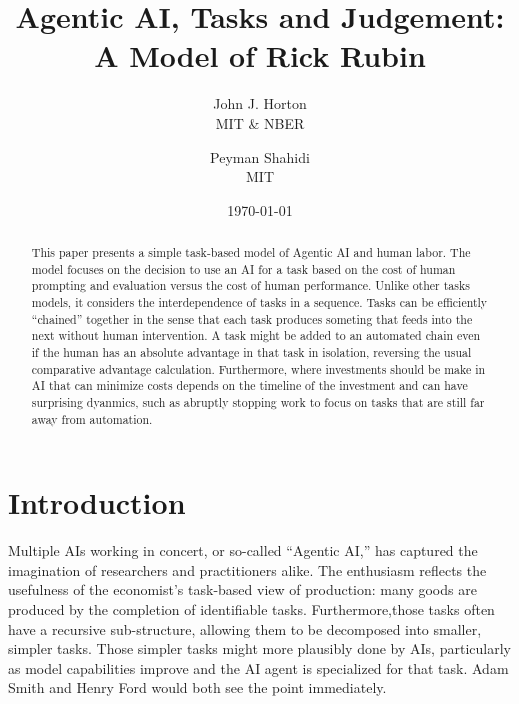 \documentclass{article}
\theoremstyle{plain}
\theoremstyle{plain}
\begin{document}
\title{Agentic AI, Tasks and Judgement:\\ A Model of Rick Rubin}
\author{\normalsize John J. Horton  \\ \normalsize MIT \& NBER  \and \normalsize Peyman Shahidi \\  \normalsize MIT}
\date{\today{}}



\newcommand{\machine}[1]{\langle #1 \rangle}
\newcommand{\human}[1]{( #1 )}
\newcommand{\cost}[1]{C\{ #1 \}}
\newcommand{\costdo}[1]{C_H\{ #1 \}}
\newcommand{\costmanage}[1]{C_M\{ #1 \}}
\newcommand{\tasktime}[1]{t_{#1}}
\newcommand{\taskhc}[1]{c_{#1}}
\newcommand{\labor}[1]{l_{#1}}

\newcommand{\topic}[1]{\paragraph{#1}}

\maketitle

\begin{abstract}
\noindent This paper presents a simple task-based model of Agentic AI and human labor.
The model focuses on the decision to use an AI for a task based on the cost of human prompting and evaluation versus the cost of human performance. 
Unlike other tasks models, it considers the interdependence of tasks in a sequence. 
Tasks can be efficiently ``chained'' together in the sense that each task produces someting that feeds into the next without human intervention.
A task might be added to an automated chain even if the human has an absolute advantage in that task in isolation, reversing the usual comparative advantage calculation.
Furthermore, where investments should be make in AI that can minimize costs depends on the timeline of the investment and can have surprising dyanmics, such as abruptly stopping work to focus on tasks that are still far away from automation.
\end{abstract}

\onehalfspacing
  
\section{Introduction}
Multiple AIs working in concert, or so-called ``Agentic AI,'' has captured the imagination of researchers and practitioners alike.
The enthusiasm reflects the usefulness of the economist's task-based view of production: many goods are produced by the completion of identifiable tasks.
Furthermore,those tasks often have a recursive sub-structure, allowing them to be decomposed into smaller, simpler tasks.
Those simpler tasks might more plausibly done by AIs, particularly as model capabilities improve and the AI agent is specialized for that task. 
Adam Smith and Henry Ford would both see the point immediately. 
\end{document}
++++
• EXERCISE GOAL: The records need to be restated word for word, minus any images.

• TASK ANSWER:
 \documentclass{article}
\theoremstyle{plain}
\theoremstyle{plain}
\begin{document}
\title{Agentic AI, Tasks and Judgement:\\ A Model of Rick Rubin}
\author{\normalsize John J. Horton  \\ \normalsize MIT \& NBER  \and \normalsize Peyman Shahidi \\  \normalsize MIT}
\date{\today{}}



\newcommand{\machine}[1]{\langle #1 \rangle}
\newcommand{\human}[1]{( #1 )}
\newcommand{\cost}[1]{C\{ #1 \}}
\newcommand{\costdo}[1]{C_H\{ #1 \}}
\newcommand{\costmanage}[1]{C_M\{ #1 \}}
\newcommand{\tasktime}[1]{t_{#1}}
\newcommand{\taskhc}[1]{c_{#1}}
\newcommand{\labor}[1]{l_{#1}}

\newcommand{\topic}[1]{\paragraph{#1}}

\maketitle

\begin{abstract}
\noindent This paper presents a simple task-based model of Agentic AI and human labor.
The model focuses on the decision to use an AI for a task based on the cost of human prompting and evaluation versus the cost of human performance. 
Unlike other tasks models, it considers the interdependence of tasks in a sequence. 
Tasks can be efficiently ``chained'' together in the sense that each task produces someting that feeds into the next without human intervention.
A task might be added to an automated chain even if the human has an absolute advantage in that task in isolation, reversing the usual comparative advantage calculation.
Furthermore, where investments should be make in AI that can minimize costs depends on the timeline of the investment and can have surprising dyanmics, such as abruptly stopping work to focus on tasks that are still far away from automation.
\end{abstract}

\onehalfspacing
  
\section{Introduction}
Multiple AIs working in concert, or so-called ``Agentic AI,'' has captured the imagination of researchers and practitioners alike.
The enthusiasm reflects the usefulness of the economist's task-based view of production: many goods are produced by the completion of identifiable tasks.
Furthermore,those tasks often have a recursive sub-structure, allowing them to be decomposed into smaller, simpler tasks.
Those simpler tasks might more plausibly done by AIs, particularly as model capabilities improve and the AI agent is specialized for that task. 
Adam Smith and Henry Ford would both see the point immediately. 
\end{document}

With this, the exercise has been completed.